Best to request removal then wait a few days.
-
Yeah. As of yet, the site has not been de-indexed. We placed the conditional rule in htaccess and are getting different robots.txt files for the domain and subdomain -- so that works. But I've never done this before so I don't know how long it's supposed to take?
I'll try to verify via Webmaster Tools to speed up the process. Thanks
-
You should do a remove request in Google Webmaster Tools. You have to first verify the sub-domain then request the removal.
See this post on why the robots file alone won't work...
http://www.seomoz.org/blog/robot-access-indexation-restriction-techniques-avoiding-conflicts
-
Awesome. We used your second idea and so far it looks like it is working exactly how we want. Thanks for the idea.
Will report back to confirm that the subdomain has been de-indexed.
-
Option 1 could come with a small performance hit if you have a lot of txt files being used on the server.
There shouldn't be any negative side effects to option 2 if the rewrite is clean (IE not accidently a redirect) and the content of the two files are robots compliant.
Good luck
-
Thanks for the suggestion. I'll definitely have to do a bit more research into this one to make sure that it doesn't have any negative side effects before implementation
-
We have a plugin right now that places canonical tags, but unfortunately, the canonical for the subdomain points to the subdomain. I'll look around to see if I can tweak the settings
-
Sounds like (from other discussions) you may be stuck requiring a dynamic robot.txt file which detects what domain the bot is on and changes the content accordingly. This means the server has to run all .txt file as (I presume) PHP.
Or, you could conditionally rewrite the /robot.txt URL to a new file according to sub-domain
RewriteEngine on
RewriteCond %{HTTP_HOST} ^subdomain.website.com$
RewriteRule ^robotx.txt$ robots-subdomain.txtThen add:
User-agent: *
Disallow: /to the robots-subdomain.txt file
(untested)
-
Placing canonical tags isn't an option?
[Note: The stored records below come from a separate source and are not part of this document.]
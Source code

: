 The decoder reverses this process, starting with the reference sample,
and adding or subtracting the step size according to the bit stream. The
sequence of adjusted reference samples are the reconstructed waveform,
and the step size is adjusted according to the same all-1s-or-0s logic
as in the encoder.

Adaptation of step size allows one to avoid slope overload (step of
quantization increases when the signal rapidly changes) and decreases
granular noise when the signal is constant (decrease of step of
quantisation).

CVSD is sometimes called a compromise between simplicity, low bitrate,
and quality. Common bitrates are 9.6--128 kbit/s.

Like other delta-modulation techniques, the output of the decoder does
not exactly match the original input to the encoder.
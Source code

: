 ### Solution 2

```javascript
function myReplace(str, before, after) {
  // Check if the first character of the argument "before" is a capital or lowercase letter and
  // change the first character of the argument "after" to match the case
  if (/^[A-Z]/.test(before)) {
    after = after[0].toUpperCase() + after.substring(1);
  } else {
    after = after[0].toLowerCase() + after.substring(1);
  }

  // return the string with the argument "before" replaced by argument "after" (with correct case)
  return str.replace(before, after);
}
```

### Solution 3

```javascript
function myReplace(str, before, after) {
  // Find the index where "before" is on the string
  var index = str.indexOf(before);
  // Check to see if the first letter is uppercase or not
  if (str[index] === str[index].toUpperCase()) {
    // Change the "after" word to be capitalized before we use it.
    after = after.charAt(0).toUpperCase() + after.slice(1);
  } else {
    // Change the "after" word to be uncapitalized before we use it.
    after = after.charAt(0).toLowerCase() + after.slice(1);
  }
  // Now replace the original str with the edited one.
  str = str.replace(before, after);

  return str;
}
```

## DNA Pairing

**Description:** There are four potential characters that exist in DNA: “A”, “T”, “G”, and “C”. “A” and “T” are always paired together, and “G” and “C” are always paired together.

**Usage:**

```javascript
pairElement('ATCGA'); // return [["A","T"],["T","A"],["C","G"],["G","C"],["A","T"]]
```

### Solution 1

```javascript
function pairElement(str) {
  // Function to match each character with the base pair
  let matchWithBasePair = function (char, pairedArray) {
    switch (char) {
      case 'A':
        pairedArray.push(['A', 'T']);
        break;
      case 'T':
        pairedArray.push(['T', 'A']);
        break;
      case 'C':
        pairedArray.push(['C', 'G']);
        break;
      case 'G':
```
Detect that the page is being viewed through the subdomain, and if so, write the canonical tag on the page back to the root domain?
Or, just place a canonical tag on every page pointing back to the root domain (so the subdomain and root domain pages would both have them). Apparently, it's ok to have a canonical tag on a page pointing to itself. I haven't tried this, but if Matt Cutts says it's ok...
-
Hey Ryan,
I wasn't directly involved with the decision to create the subdomain, but I'm told that it is necessary to create in order to bypass certain elements that were affecting the root domain.
Nevertheless, it is a blog and the users now need to login to the subdomain in order to access the Wordpress backend to bypass those elements. Traffic for the site still goes to the root domain.
-
They both point to the same location on the server? So there's not a different folder for the subdomain?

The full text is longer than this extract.